*** Opening INPUT FOR THIS TASK ***

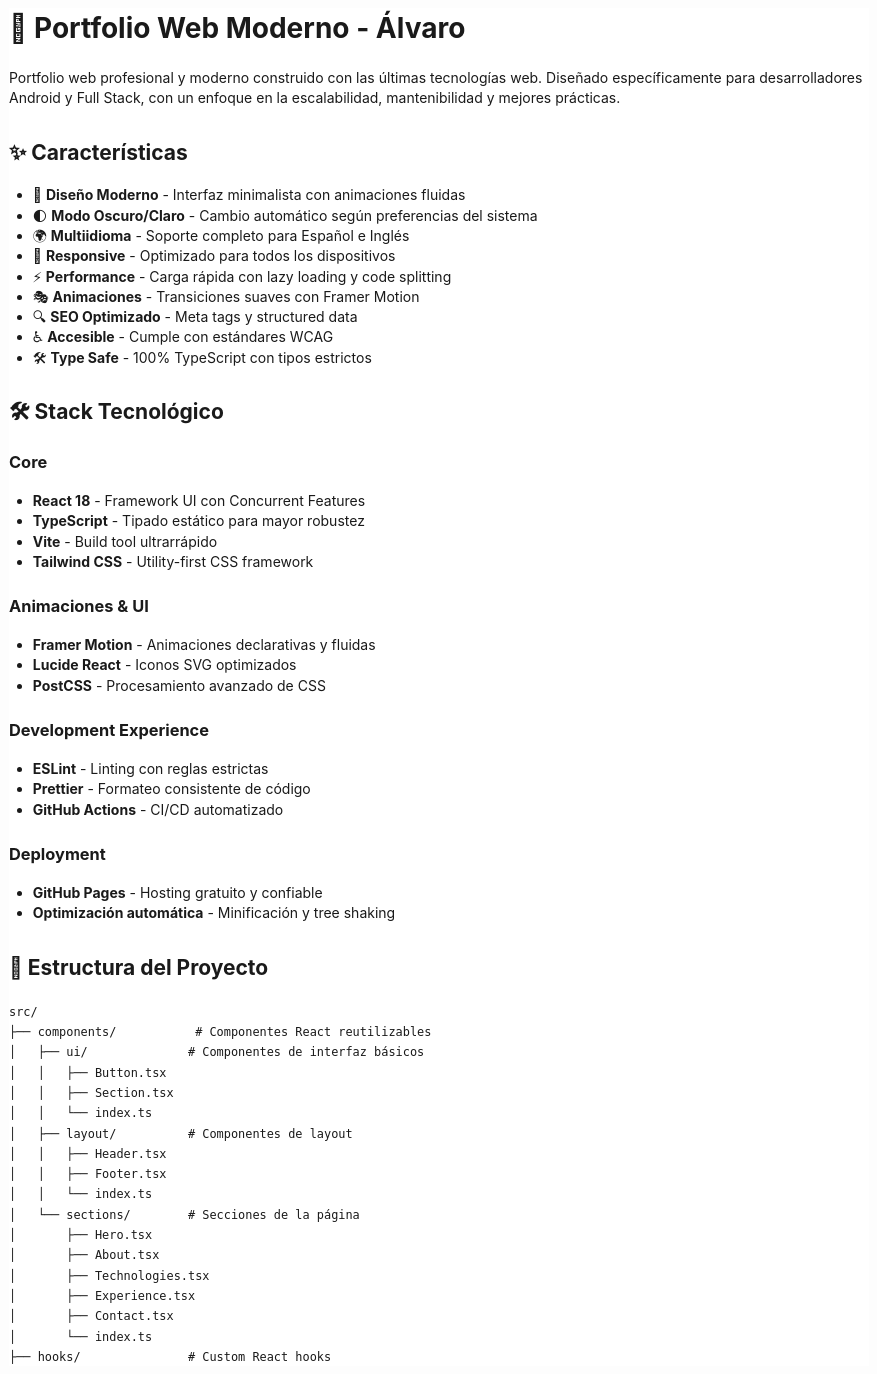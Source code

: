 # 🚀 Portfolio Web Moderno - Álvaro

Portfolio web profesional y moderno construido con las últimas tecnologías web. Diseñado específicamente para desarrolladores Android y Full Stack, con un enfoque en la escalabilidad, mantenibilidad y mejores prácticas.

## ✨ Características

- 🎨 **Diseño Moderno** - Interfaz minimalista con animaciones fluidas
- 🌓 **Modo Oscuro/Claro** - Cambio automático según preferencias del sistema
- 🌍 **Multiidioma** - Soporte completo para Español e Inglés
- 📱 **Responsive** - Optimizado para todos los dispositivos
- ⚡ **Performance** - Carga rápida con lazy loading y code splitting
- 🎭 **Animaciones** - Transiciones suaves con Framer Motion
- 🔍 **SEO Optimizado** - Meta tags y structured data
- ♿ **Accesible** - Cumple con estándares WCAG
- 🛠️ **Type Safe** - 100% TypeScript con tipos estrictos

## 🛠️ Stack Tecnológico

### Core
- **React 18** - Framework UI con Concurrent Features
- **TypeScript** - Tipado estático para mayor robustez
- **Vite** - Build tool ultrarrápido
- **Tailwind CSS** - Utility-first CSS framework

### Animaciones & UI
- **Framer Motion** - Animaciones declarativas y fluidas
- **Lucide React** - Iconos SVG optimizados
- **PostCSS** - Procesamiento avanzado de CSS

### Development Experience
- **ESLint** - Linting con reglas estrictas
- **Prettier** - Formateo consistente de código
- **GitHub Actions** - CI/CD automatizado

### Deployment
- **GitHub Pages** - Hosting gratuito y confiable
- **Optimización automática** - Minificación y tree shaking

## 📁 Estructura del Proyecto

```
src/
├── components/           # Componentes React reutilizables
│   ├── ui/              # Componentes de interfaz básicos
│   │   ├── Button.tsx
│   │   ├── Section.tsx
│   │   └── index.ts
│   ├── layout/          # Componentes de layout
│   │   ├── Header.tsx
│   │   ├── Footer.tsx
│   │   └── index.ts
│   └── sections/        # Secciones de la página
│       ├── Hero.tsx
│       ├── About.tsx
│       ├── Technologies.tsx
│       ├── Experience.tsx
│       ├── Contact.tsx
│       └── index.ts
├── hooks/               # Custom React hooks
```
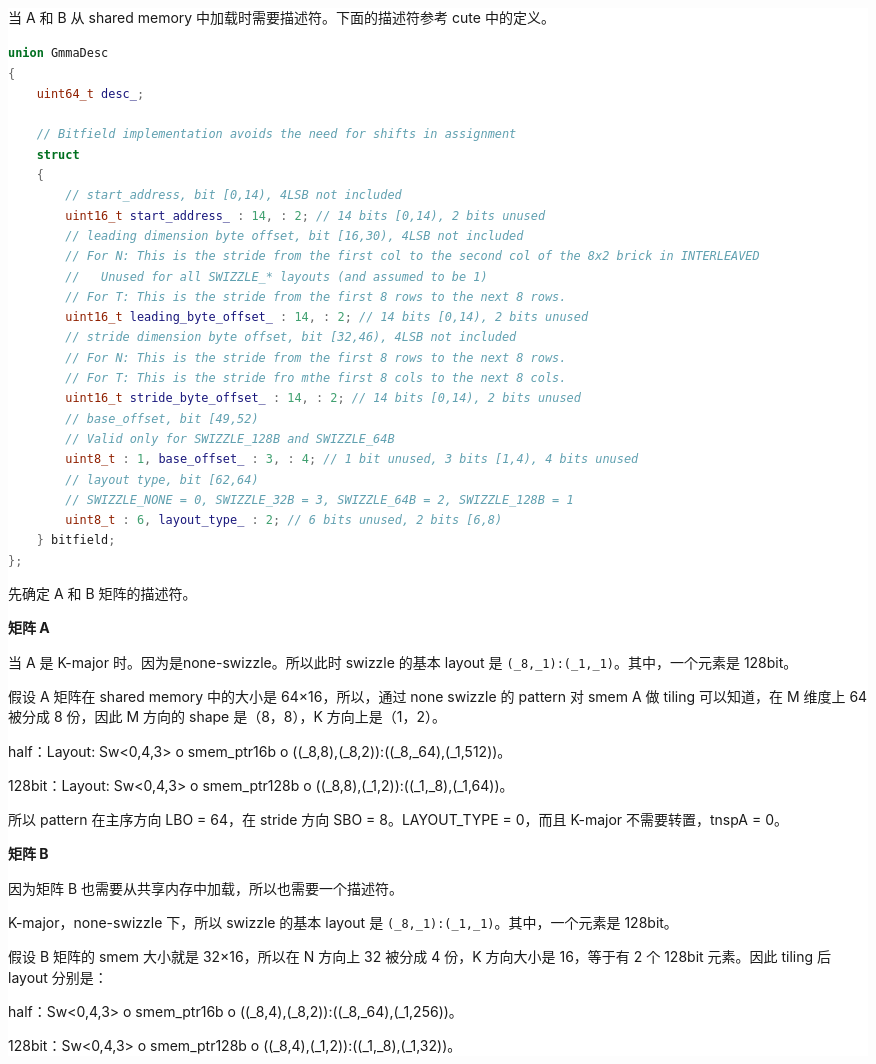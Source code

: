 当 A 和 B 从 shared memory 中加载时需要描述符。下面的描述符参考 cute 中的定义。

```cpp
union GmmaDesc
{
    uint64_t desc_;

    // Bitfield implementation avoids the need for shifts in assignment
    struct
    {
        // start_address, bit [0,14), 4LSB not included
        uint16_t start_address_ : 14, : 2; // 14 bits [0,14), 2 bits unused
        // leading dimension byte offset, bit [16,30), 4LSB not included
        // For N: This is the stride from the first col to the second col of the 8x2 brick in INTERLEAVED
        //   Unused for all SWIZZLE_* layouts (and assumed to be 1)
        // For T: This is the stride from the first 8 rows to the next 8 rows.
        uint16_t leading_byte_offset_ : 14, : 2; // 14 bits [0,14), 2 bits unused
        // stride dimension byte offset, bit [32,46), 4LSB not included
        // For N: This is the stride from the first 8 rows to the next 8 rows.
        // For T: This is the stride fro mthe first 8 cols to the next 8 cols.
        uint16_t stride_byte_offset_ : 14, : 2; // 14 bits [0,14), 2 bits unused
        // base_offset, bit [49,52)
        // Valid only for SWIZZLE_128B and SWIZZLE_64B
        uint8_t : 1, base_offset_ : 3, : 4; // 1 bit unused, 3 bits [1,4), 4 bits unused
        // layout type, bit [62,64)
        // SWIZZLE_NONE = 0, SWIZZLE_32B = 3, SWIZZLE_64B = 2, SWIZZLE_128B = 1
        uint8_t : 6, layout_type_ : 2; // 6 bits unused, 2 bits [6,8)
    } bitfield;
};
```

先确定 A 和 B 矩阵的描述符。

__矩阵 A__

当 A 是 K-major 时。因为是none-swizzle。所以此时 swizzle 的基本 layout 是 `(_8,_1):(_1,_1)`。其中，一个元素是 128bit。

假设 A 矩阵在 shared memory 中的大小是 64×16，所以，通过 none swizzle 的 pattern 对 smem A 做 tiling 可以知道，在 M 维度上 64 被分成 8 份，因此 M 方向的 shape 是（8，8），K 方向上是（1，2）。

half：Layout: Sw<0,4,3> o smem_ptr16b o ((_8,8),(_8,2)):((_8,_64),(_1,512))。

128bit：Layout: Sw<0,4,3> o smem_ptr128b o ((_8,8),(_1,2)):((_1,_8),(_1,64))。

所以 pattern 在主序方向 LBO = 64，在 stride 方向 SBO = 8。LAYOUT_TYPE = 0，而且 K-major 不需要转置，tnspA = 0。

__矩阵 B__

因为矩阵 B 也需要从共享内存中加载，所以也需要一个描述符。

K-major，none-swizzle 下，所以 swizzle 的基本 layout 是 `(_8,_1):(_1,_1)`。其中，一个元素是 128bit。

假设 B 矩阵的 smem 大小就是 32×16，所以在 N 方向上 32 被分成 4 份，K 方向大小是 16，等于有 2 个 128bit 元素。因此 tiling 后 layout 分别是：

half：Sw<0,4,3> o smem_ptr16b o ((_8,4),(_8,2)):((_8,_64),(_1,256))。

128bit：Sw<0,4,3> o smem_ptr128b o ((_8,4),(_1,2)):((_1,_8),(_1,32))。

*** Closing INPUT FOR THIS TASK ***

> **PROBLEM TO WORK ON**
Begin at the top of the records above and retype each line exactly until the line containing "- **Lucide React** - Iconos SVG optimizados", which is included. Skip all pictures.

> **YOUR RESPONSE**
Source code

: # 🚀 Portfolio Web Moderno - Álvaro

Portfolio web profesional y moderno construido con las últimas tecnologías web. Diseñado específicamente para desarrolladores Android y Full Stack, con un enfoque en la escalabilidad, mantenibilidad y mejores prácticas.

## ✨ Características

- 🎨 **Diseño Moderno** - Interfaz minimalista con animaciones fluidas
- 🌓 **Modo Oscuro/Claro** - Cambio automático según preferencias del sistema
- 🌍 **Multiidioma** - Soporte completo para Español e Inglés
- 📱 **Responsive** - Optimizado para todos los dispositivos
- ⚡ **Performance** - Carga rápida con lazy loading y code splitting
- 🎭 **Animaciones** - Transiciones suaves con Framer Motion
- 🔍 **SEO Optimizado** - Meta tags y structured data
- ♿ **Accesible** - Cumple con estándares WCAG
- 🛠️ **Type Safe** - 100% TypeScript con tipos estrictos

## 🛠️ Stack Tecnológico

### Core
- **React 18** - Framework UI con Concurrent Features
- **TypeScript** - Tipado estático para mayor robustez
- **Vite** - Build tool ultrarrápido
- **Tailwind CSS** - Utility-first CSS framework

### Animaciones & UI
- **Framer Motion** - Animaciones declarativas y fluidas
- **Lucide React** - Iconos SVG optimizados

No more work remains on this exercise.